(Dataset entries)
+-------+
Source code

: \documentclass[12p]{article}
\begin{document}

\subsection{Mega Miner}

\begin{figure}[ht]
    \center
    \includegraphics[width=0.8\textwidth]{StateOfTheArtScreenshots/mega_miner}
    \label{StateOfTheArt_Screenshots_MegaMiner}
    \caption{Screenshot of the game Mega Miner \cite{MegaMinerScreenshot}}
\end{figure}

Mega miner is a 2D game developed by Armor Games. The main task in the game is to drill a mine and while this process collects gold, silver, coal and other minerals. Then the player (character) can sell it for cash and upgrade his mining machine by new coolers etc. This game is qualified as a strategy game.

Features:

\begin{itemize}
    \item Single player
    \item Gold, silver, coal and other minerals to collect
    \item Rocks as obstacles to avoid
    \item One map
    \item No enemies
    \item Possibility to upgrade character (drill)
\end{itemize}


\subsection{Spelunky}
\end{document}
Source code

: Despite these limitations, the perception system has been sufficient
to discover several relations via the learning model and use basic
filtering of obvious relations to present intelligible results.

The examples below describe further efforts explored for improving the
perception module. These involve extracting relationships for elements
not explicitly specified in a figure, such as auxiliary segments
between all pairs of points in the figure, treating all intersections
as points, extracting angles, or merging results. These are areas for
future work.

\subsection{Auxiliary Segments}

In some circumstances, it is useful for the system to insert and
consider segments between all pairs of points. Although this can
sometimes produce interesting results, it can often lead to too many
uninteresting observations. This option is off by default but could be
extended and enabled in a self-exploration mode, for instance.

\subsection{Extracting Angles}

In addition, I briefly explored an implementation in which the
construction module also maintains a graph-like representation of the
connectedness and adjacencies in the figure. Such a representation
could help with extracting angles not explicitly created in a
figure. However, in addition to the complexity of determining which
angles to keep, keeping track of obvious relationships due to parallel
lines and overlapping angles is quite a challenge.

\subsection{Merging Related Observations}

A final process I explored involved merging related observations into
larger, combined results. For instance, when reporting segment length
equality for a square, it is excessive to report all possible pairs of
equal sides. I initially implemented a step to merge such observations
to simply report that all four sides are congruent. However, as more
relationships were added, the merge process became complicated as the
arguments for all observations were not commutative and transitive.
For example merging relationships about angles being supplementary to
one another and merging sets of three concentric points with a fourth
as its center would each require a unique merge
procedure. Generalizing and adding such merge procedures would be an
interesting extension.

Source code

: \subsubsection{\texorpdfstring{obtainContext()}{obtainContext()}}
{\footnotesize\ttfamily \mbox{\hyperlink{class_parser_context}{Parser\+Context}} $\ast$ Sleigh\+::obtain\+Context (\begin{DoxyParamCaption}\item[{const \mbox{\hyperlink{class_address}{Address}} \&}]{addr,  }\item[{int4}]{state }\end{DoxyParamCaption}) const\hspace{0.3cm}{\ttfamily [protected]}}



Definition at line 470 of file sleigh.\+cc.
+-------+
Exercise details: Copy each record from above exactly, and include every line.

Response to the exercise:
Source code

: \documentclass[12p]{article}
\begin{document}

\subsection{Mega Miner}

\begin{figure}[ht]
    \center
    \includegraphics[width=0.8\textwidth]{StateOfTheArtScreenshots/mega_miner}
    \label{StateOfTheArt_Screenshots_MegaMiner}
    \caption{Screenshot of the game Mega Miner \cite{MegaMinerScreenshot}}
\end{figure}

Mega miner is a 2D game developed by Armor Games. The main task in the game is to drill a mine and while this process collects gold, silver, coal and other minerals. Then the player (character) can sell it for cash and upgrade his mining machine by new coolers etc. This game is qualified as a strategy game.

Features:

\begin{itemize}
    \item Single player
    \item Gold, silver, coal and other minerals to collect
    \item Rocks as obstacles to avoid
    \item One map
    \item No enemies
    \item Possibility to upgrade character (drill)
\end{itemize}


\subsection{Spelunky}
\end{document}
Source code

: Despite these limitations, the perception system has been sufficient
to discover several relations via the learning model and use basic
filtering of obvious relations to present intelligible results.

The examples below describe further efforts explored for improving the
perception module. These involve extracting relationships for elements
not explicitly specified in a figure, such as auxiliary segments
between all pairs of points in the figure, treating all intersections
as points, extracting angles, or merging results. These are areas for
future work.

\subsection{Auxiliary Segments}

In some circumstances, it is useful for the system to insert and
consider segments between all pairs of points. Although this can
sometimes produce interesting results, it can often lead to too many
uninteresting observations. This option is off by default but could be
extended and enabled in a self-exploration mode, for instance.

\subsection{Extracting Angles}

In addition, I briefly explored an implementation in which the
construction module also maintains a graph-like representation of the
connectedness and adjacencies in the figure. Such a representation
could help with extracting angles not explicitly created in a
figure. However, in addition to the complexity of determining which
angles to keep, keeping track of obvious relationships due to parallel
lines and overlapping angles is quite a challenge.

\subsection{Merging Related Observations}

A final process I explored involved merging related observations into
larger, combined results. For instance, when reporting segment length
equality for a square, it is excessive to report all possible pairs of
equal sides. I initially implemented a step to merge such observations
to simply report that all four sides are congruent. However, as more
relationships were added, the merge process became complicated as the
arguments for all observations were not commutative and transitive.
For example merging relationships about angles being supplementary to
one another and merging sets of three concentric points with a fourth
as its center would each require a unique merge
procedure. Generalizing and adding such merge procedures would be an
interesting extension.

Source code

: \subsubsection{\texorpdfstring{obtainContext()}{obtainContext()}}
{\footnotesize\ttfamily \mbox{\hyperlink{class_parser_context}{Parser\+Context}} $\ast$ Sleigh\+::obtain\+Context (\begin{DoxyParamCaption}\item[{const \mbox{\hyperlink{class_address}{Address}} \&}]{addr,  }\item[{int4}]{state }\end{DoxyParamCaption}) const\hspace{0.3cm}{\ttfamily [protected]}}



Definition at line 470 of file sleigh.\+cc.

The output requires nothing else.